On April 19th, IRS Director of Exempt Organizations, Lois Lerner, spoke at Georgetown University Law School in what was stated as an attempt to “lift the veil on the Exempt Organizations office” and to “share some of the things that (they’re) mulling over.” The full transcript of the prepared remarks is available on the IRS’ website (EO Director Speaks at Georgetown Law CLE). I highly recommend it as an interesting read. Among the topics discussed in the remarks are a project the IRS is launching regarding significant diversions of assets and the risk of identity theft as a result of including social security numbers on Form 990 filings. However, I found the most insightful portion of the remarks to be the section on governance.

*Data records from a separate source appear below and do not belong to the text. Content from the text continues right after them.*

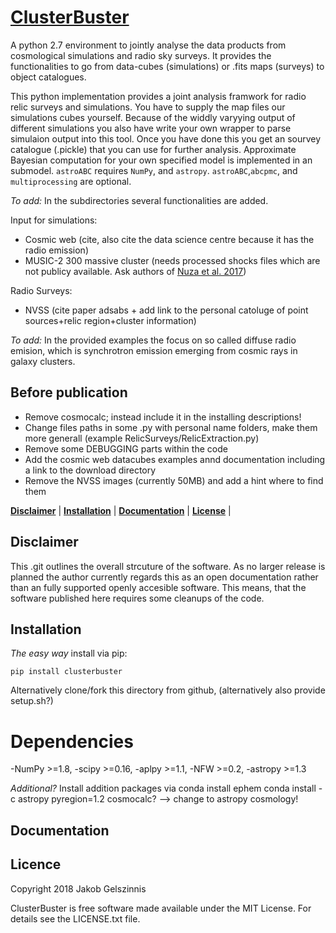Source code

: # [ClusterBuster]()

A python 2.7 environment to jointly analyse the data products from cosmological simulations and radio sky surveys. It provides the functionalities to
go from data-cubes (simulations) or .fits maps (surveys) to object catalogues.

This python implementation provides a joint analysis framwork for radio relic surveys and simulations. You have to supply the map files our simulations cubes yourself.
Because of the widdly varyying output of different simulations you also have write your own wrapper to parse simulaion output into this tool. Once you have done this you get an sourvey catalogue (.pickle)
that you can use for further analysis. Approximate Bayesian computation for your own specified model is implemented in an submodel.
``astroABC`` requires ``NumPy``, and ``astropy``. ``astroABC``,``abcpmc``, and ``multiprocessing`` are optional.

        
*To add:*
In the subdirectories several functionalities are added.

Input for simulations:
- Cosmic web (cite, also cite the data science centre because it has the radio emission)
- MUSIC-2 300 massive cluster (needs processed shocks files which are not publicy available. Ask authors of [Nuza et al. 2017](http://adsabs.harvard.edu/abs/2017MNRAS.470..240N))

Radio Surveys:
- NVSS (cite paper adsabs + add link to the personal catoluge of point sources+relic region+cluster information)


*To add:*
In the provided examples the focus on so called diffuse radio emision, which is synchrotron emission emerging from cosmic rays in galaxy clusters.

##  Before publication 
- Remove cosmocalc; instead include it in the installing descriptions!
- Change files paths in some .py with personal name folders, make them more generall (example RelicSurveys/RelicExtraction.py)
- Remove some DEBUGGING parts within the code
- Add the cosmic web datacubes examples annd documentation including a link to the download directory
- Remove the NVSS images (currently 50MB) and add a hint where to find them

**[Disclaimer](#disclaimer)** |
**[Installation](#documentation)** |
**[Documentation](#documentation)** |
**[License](#license)** |

## Disclaimer
This .git outlines the overall strcuture of the software. As no larger release is planned the author currently regards this as an open documentation rather than an
fully supported openly accesible software. This means, that the software published here requires some cleanups of the code.


## Installation
*The easy way* install via pip:

    pip install clusterbuster

Alternatively clone/fork this directory from  github, (alternatively also provide setup.sh?)
# Dependencies

-NumPy >=1.8,
-scipy >=0.16,
-aplpy >=1.1,
-NFW   >=0.2,
-astropy >=1.3

*Additional?*
Install addition packages via
conda install ephem
conda install -c astropy pyregion=1.2 
cosmocalc? --> change to astropy cosmology!




## Documentation



## Licence
Copyright 2018 Jakob Gelszinnis

ClusterBuster is free software made available under the MIT License. For details see the LICENSE.txt file.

The remarks on governance are based on a fundamental philosophy of the IRS that there is a direct relationship between exempt organizations adopting and following good governance practices and their compliance with tax code. Part VI of the revised Form 990 is touted as the “crown jewel” of their governance efforts. However, the remarks identify a pushback due to a perceived lack of authority for the IRS to concern itself with corporate governance as well as a lack of statistical data correlating good governance with tax compliance. As a result, the IRS conducted its own study as part of its examination process. The preliminary results identified a significant correlation between certain governance practices and tax compliance.
In the study, the following governance practices were directly associated with organizations more likely to be compliant:
- A written mission statement
- Always use comparability data when making compensation decisions
- Procedures in place for proper use of charitable assets
- 990 reviewed by entire board before it is filed
Also in the study, the following governance practice was directly associated with organizations less likely to be compliant:
- Control concentrated with one individual, or in a small selected group of individuals
Although the aforementioned statistics are interesting, the most fascinating information in the remarks is the following statement by Director Lerner:
“Organizations have been filing the redesigned 990 for several years now and that has provided us with a wealth of information on these organizations. We have used this information to develop risk models to assess the likelihood of noncompliance by organizations, allowing more effective use of our examination resources.”
Although we all expected it, this has been the most definitive statement that I have heard as to why the IRS redesigned the Form 990. The next time you hear your advisor state that the policies and practices identified on Part VI of the Form 990 are “best practices” and not required by the IRS, think twice. The effort to implement these practices might be worth the reduced risk of an examination.